:: Task to carry out ::
The lines from the top of the material below through the line containing "Before we move" are to be printed exactly, with pictures omitted.

:: Data records ::
= = = =

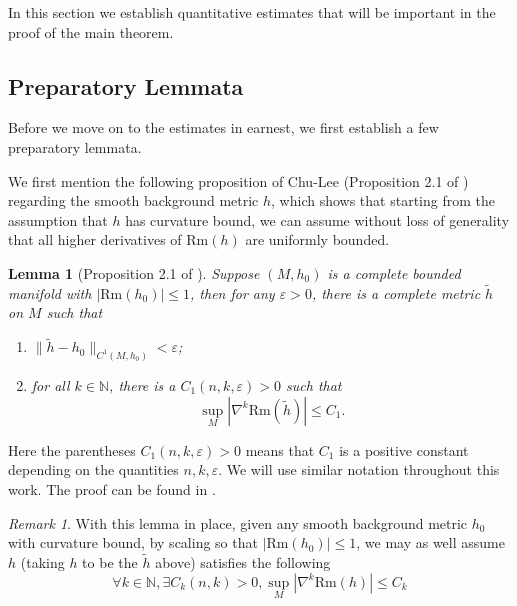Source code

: \documentclass[12pt]{amsart}
\theoremstyle{plain}
\theoremstyle{plain}
\newtheorem{lemma}[subsection]{Lemma}
\theoremstyle{definition}
\theoremstyle{remark}
\newtheorem{remark}[subsection]{Remark}
\numberwithin{equation}{subsection}
\newcommand{\del}{\nabla}
\begin{document}
In this section we establish quantitative estimates that will be important in the proof of the main theorem.

\subsection{Preparatory Lemmata}

Before we move on to the estimates in earnest, we first establish a few preparatory lemmata.

We first mention the following proposition of Chu-Lee (Proposition 2.1 of \cite{chu_ricci-deturck_2022}) regarding the smooth background metric $h$, which shows that starting from the assumption that $h$ has curvature bound, we can assume without loss of generality that all higher derivatives of $\text{Rm}(h)$ are uniformly bounded.

\begin{lemma}[Proposition 2.1 of \cite{chu_ricci-deturck_2022}]\label{lem:estimates-h-star}
    Suppose $(M, h_0)$ is a complete bounded manifold with $|\text{Rm}(h_0)|\leq 1$, then for any $\varepsilon > 0$, there is a complete metric $\tilde{h}$ on $M$ such that
    \begin{enumerate}
        \item $\lVert \tilde{h} - h_0\rVert_{C^1(M,h_0)} < \varepsilon$;
        \item for all $k \in \mathbb{N}$, there is a $C_1(n,k,\varepsilon) > 0$ such that
        \begin{equation*}
            \sup\limits_M |\del^k \text{Rm}(\tilde{h})| \leq C_1.
        \end{equation*}
    \end{enumerate}
\end{lemma}

Here the parentheses $C_1(n,k,\varepsilon) > 0$ means that $C_1$ is a positive constant depending on the quantities $n, k, \varepsilon$. We will use similar notation throughout this work. The proof can be found in \cite{chu_ricci-deturck_2022}.

\begin{remark}\label{rmk:estimates-h-remark}
With this lemma in place, given any smooth background metric $h_0$ with curvature bound, by scaling so that $|\text{Rm}(h_0)|\leq 1$, we may as well assume $h$ (taking $h$ to be the $\tilde{h}$ above) satisfies the following
\begin{equation}\label{eqn:h-remark-curvature-estimates}
    \forall k \in \mathbb{N}, \exists C_k(n,k) > 0, \sup\limits_{M}|\del^k\text{Rm}(h)| \leq C_k
\end{equation}
\end{remark}
\end{document}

= = = =

:: The completed task ::
Source code

: \documentclass[12pt]{amsart}
\theoremstyle{plain}
\theoremstyle{plain}
\newtheorem{lemma}[subsection]{Lemma}
\theoremstyle{definition}
\theoremstyle{remark}
\newtheorem{remark}[subsection]{Remark}
\numberwithin{equation}{subsection}
\newcommand{\del}{\nabla}
\begin{document}
In this section we establish quantitative estimates that will be important in the proof of the main theorem.

\subsection{Preparatory Lemmata}

Before we move on to the estimates in earnest, we first establish a few preparatory lemmata.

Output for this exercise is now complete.